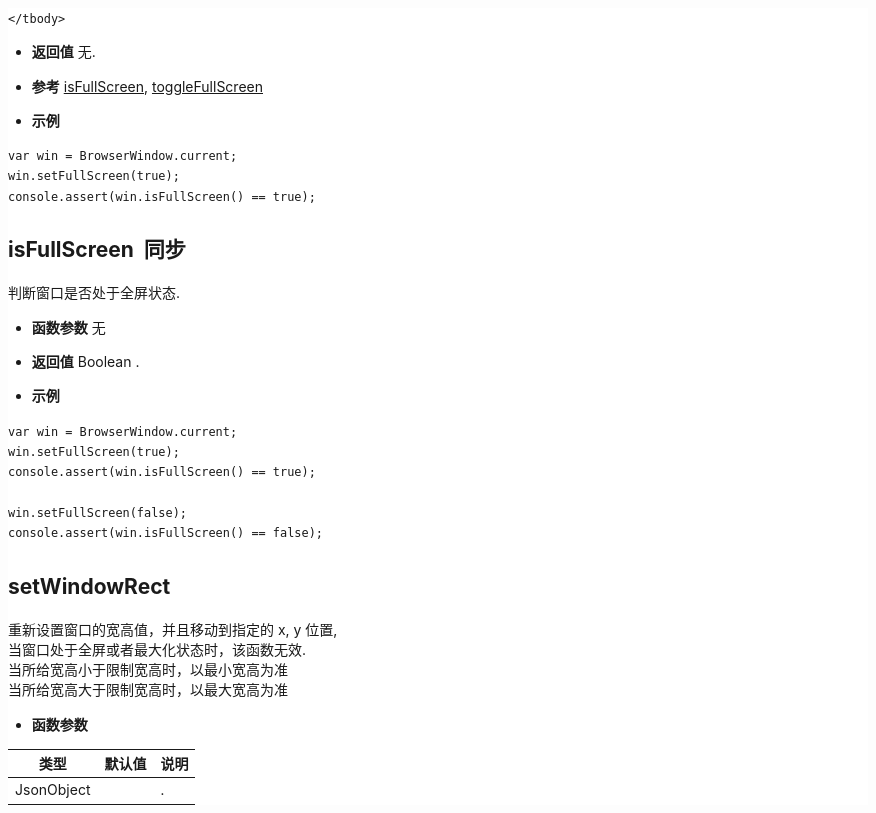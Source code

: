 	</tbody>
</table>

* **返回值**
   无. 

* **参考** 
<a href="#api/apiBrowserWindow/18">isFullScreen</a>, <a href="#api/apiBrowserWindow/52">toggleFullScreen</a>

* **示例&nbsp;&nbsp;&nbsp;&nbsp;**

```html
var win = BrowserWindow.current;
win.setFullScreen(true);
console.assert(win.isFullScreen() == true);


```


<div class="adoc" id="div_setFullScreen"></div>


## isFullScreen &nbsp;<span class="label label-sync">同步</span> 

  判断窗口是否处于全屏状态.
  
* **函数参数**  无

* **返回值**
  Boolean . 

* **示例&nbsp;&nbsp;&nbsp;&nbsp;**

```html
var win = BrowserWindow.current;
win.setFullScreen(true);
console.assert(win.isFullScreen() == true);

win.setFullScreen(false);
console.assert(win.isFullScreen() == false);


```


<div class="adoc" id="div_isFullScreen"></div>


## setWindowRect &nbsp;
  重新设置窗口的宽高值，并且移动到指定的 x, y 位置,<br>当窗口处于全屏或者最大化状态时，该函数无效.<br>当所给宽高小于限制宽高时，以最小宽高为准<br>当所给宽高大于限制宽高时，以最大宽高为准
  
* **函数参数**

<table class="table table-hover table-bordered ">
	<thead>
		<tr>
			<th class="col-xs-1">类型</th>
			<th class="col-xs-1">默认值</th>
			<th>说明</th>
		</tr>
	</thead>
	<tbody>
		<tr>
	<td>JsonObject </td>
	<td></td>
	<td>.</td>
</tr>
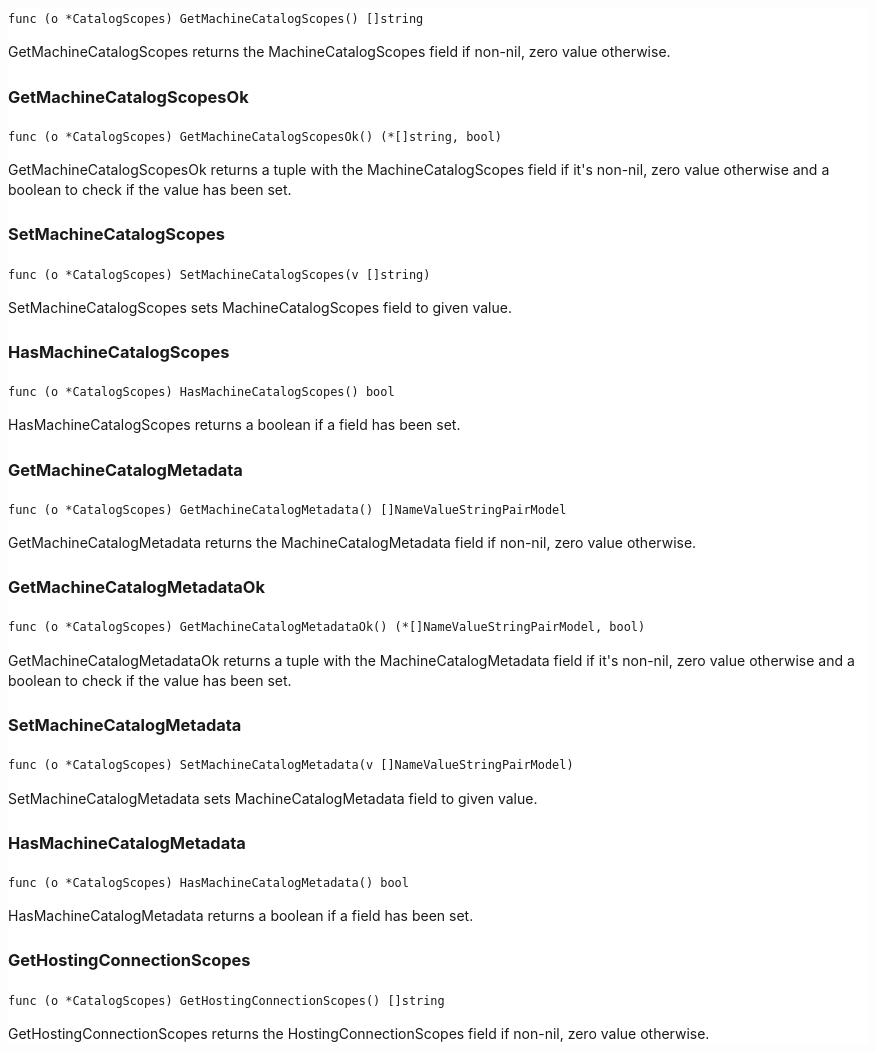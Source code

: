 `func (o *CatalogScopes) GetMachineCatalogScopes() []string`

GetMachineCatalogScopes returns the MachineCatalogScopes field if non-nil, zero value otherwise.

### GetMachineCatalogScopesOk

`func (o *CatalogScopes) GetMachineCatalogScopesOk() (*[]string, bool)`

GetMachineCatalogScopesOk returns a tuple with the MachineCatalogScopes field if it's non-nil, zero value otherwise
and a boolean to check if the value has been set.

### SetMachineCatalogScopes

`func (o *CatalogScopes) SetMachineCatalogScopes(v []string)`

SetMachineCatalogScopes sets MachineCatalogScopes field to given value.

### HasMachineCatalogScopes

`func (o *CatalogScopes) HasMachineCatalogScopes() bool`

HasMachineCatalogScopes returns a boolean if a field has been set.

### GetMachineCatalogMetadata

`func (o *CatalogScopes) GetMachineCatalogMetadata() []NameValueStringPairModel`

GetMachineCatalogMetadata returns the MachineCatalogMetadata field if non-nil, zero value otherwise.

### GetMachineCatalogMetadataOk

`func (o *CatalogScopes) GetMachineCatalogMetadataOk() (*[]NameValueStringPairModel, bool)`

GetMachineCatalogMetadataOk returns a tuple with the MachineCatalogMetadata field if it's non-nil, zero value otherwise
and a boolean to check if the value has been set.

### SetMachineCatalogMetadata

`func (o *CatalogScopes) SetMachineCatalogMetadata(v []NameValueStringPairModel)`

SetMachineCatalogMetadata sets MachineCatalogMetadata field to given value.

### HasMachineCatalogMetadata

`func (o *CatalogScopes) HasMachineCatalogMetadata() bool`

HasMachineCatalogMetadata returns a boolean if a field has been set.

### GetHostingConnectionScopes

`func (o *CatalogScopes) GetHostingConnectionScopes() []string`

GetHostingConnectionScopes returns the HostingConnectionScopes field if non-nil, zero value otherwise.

*-*-*

** What to work on **
Would you please copy exactly the part of the entries above that begins at the line containing "(o *CatalogScopes) SetMachineCatalogScopes(v" and ends at the line containing "GetMachineCatalogMetadataOk returns a", both lines included?

** Completed exercise **
`func (o *CatalogScopes) SetMachineCatalogScopes(v []string)`

SetMachineCatalogScopes sets MachineCatalogScopes field to given value.

### HasMachineCatalogScopes

`func (o *CatalogScopes) HasMachineCatalogScopes() bool`

HasMachineCatalogScopes returns a boolean if a field has been set.

### GetMachineCatalogMetadata

`func (o *CatalogScopes) GetMachineCatalogMetadata() []NameValueStringPairModel`

GetMachineCatalogMetadata returns the MachineCatalogMetadata field if non-nil, zero value otherwise.

### GetMachineCatalogMetadataOk

`func (o *CatalogScopes) GetMachineCatalogMetadataOk() (*[]NameValueStringPairModel, bool)`

GetMachineCatalogMetadataOk returns a tuple with the MachineCatalogMetadata field if it's non-nil, zero value otherwise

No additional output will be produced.